Land-Use Regulation and Economic Development: Evidence from the Farmland Red Line Policy in China.
Yue Yu, Columbia University, Ph.D. candidate
Many countries have land-use regulations to preserve farmland for food security reasons. This paper shows that such regulations can distort economic activity across sectors and locations at a substantial cost to aggregate welfare in developing countries during urbanization. This paper studies a major policy restricting farm-to-urban land conversion in China - the Farmland Red Line Policy – to provide causal evidence on the impact of land-use regulation on local development measured by GDP and population growth. The policy imposes a barrier to urban land development, the strength of which depends on exogenous local geographical features. I show that a greater barrier significantly reduces urban land supply, lowers GDP, and decreases population.
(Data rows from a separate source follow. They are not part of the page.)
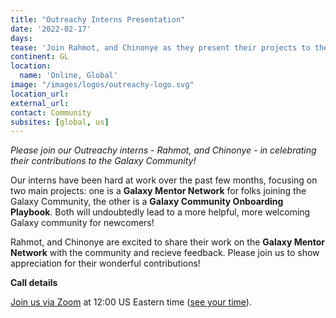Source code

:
 ```yaml
---
title: "Outreachy Interns Presentation"
date: '2022-02-17'
days: 
tease: 'Join Rahmot, and Chinonye as they present their projects to the community!'
continent: GL
location:
  name: 'Online, Global'
image: "/images/logos/outreachy-logo.svg"
location_url:
external_url:
contact: Community
subsites: [global, us]
---
```


*Please join our Outreachy interns - Rahmot, and Chinonye - in celebrating their contributions to the Galaxy Community!*

Our interns have been hard at work over the past few months, focusing on two main projects: one is a **Galaxy Mentor Network** for folks joining the Galaxy Community, the other is a **Galaxy Community Onboarding Playbook**. Both will undoubtedly lead to a more helpful, more welcoming Galaxy community for newcomers!

Rahmot, and Chinonye are excited to share their work on the **Galaxy Mentor Network** with the community and recieve feedback. Please join us to show appreciation for their wonderful contributions!


__Call details__

[Join us via Zoom](https://psu.zoom.us/j/97204348990?pwd=THJtb3VzbGpscW1WZU1KRHByT2lQQT09) at 12:00 US Eastern time ([see your time](https://www.timeanddate.com/worldclock/fixedtime.html?msg=Americas+Galaxy+Papercuts+CoFest+Call&iso=20220217T12&p1=3705&ah=1)).
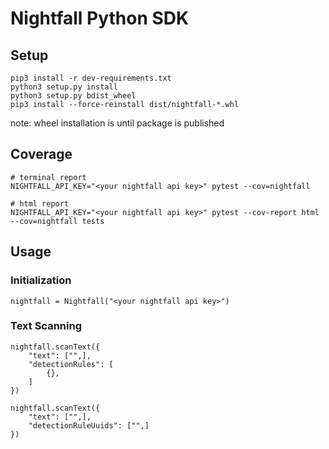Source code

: # Nightfall Python SDK

## Setup
```
pip3 install -r dev-requirements.txt
python3 setup.py install
python3 setup.py bdist_wheel
pip3 install --force-reinstall dist/nightfall-*.whl
```

note: wheel installation is until package is published

## Coverage
```
# terminal report
NIGHTFALL_API_KEY="<your nightfall api key>" pytest --cov=nightfall

# html report
NIGHTFALL_API_KEY="<your nightfall api key>" pytest --cov-report html --cov=nightfall tests
```

## Usage

### Initialization

```
nightfall = Nightfall("<your nightfall api key>")
```

### Text Scanning

```
nightfall.scanText({
    "text": ["",],
    "detectionRules": [
        {}, 
    ]
})

nightfall.scanText({
    "text": ["",],
    "detectionRuleUuids": ["",]
})
```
To understand the aggregate impact of the policy, I develop a quantitative spatial equilibrium model that features endogenous land-use decisions. According to the model, the policy causes an excess supply of farmland and an under-supply of urban land, and the extent of such land misallocation varies across locations due to their local geographical features. In the constrained equilibrium, the spatial and sectoral mobility of workers implies that land misallocation leads to labor misallocation. I estimate that the welfare of workers would have been 6% higher in 2010 if the policy had not been implemented. I also show that a cap-and-trade system that achieved the same aggregate level of farmland would have been far less costly in terms of welfare. The results suggest that fast-growing economies in developing countries need to design land-use policies carefully, as the welfare costs of poorly designed policies can be substantial.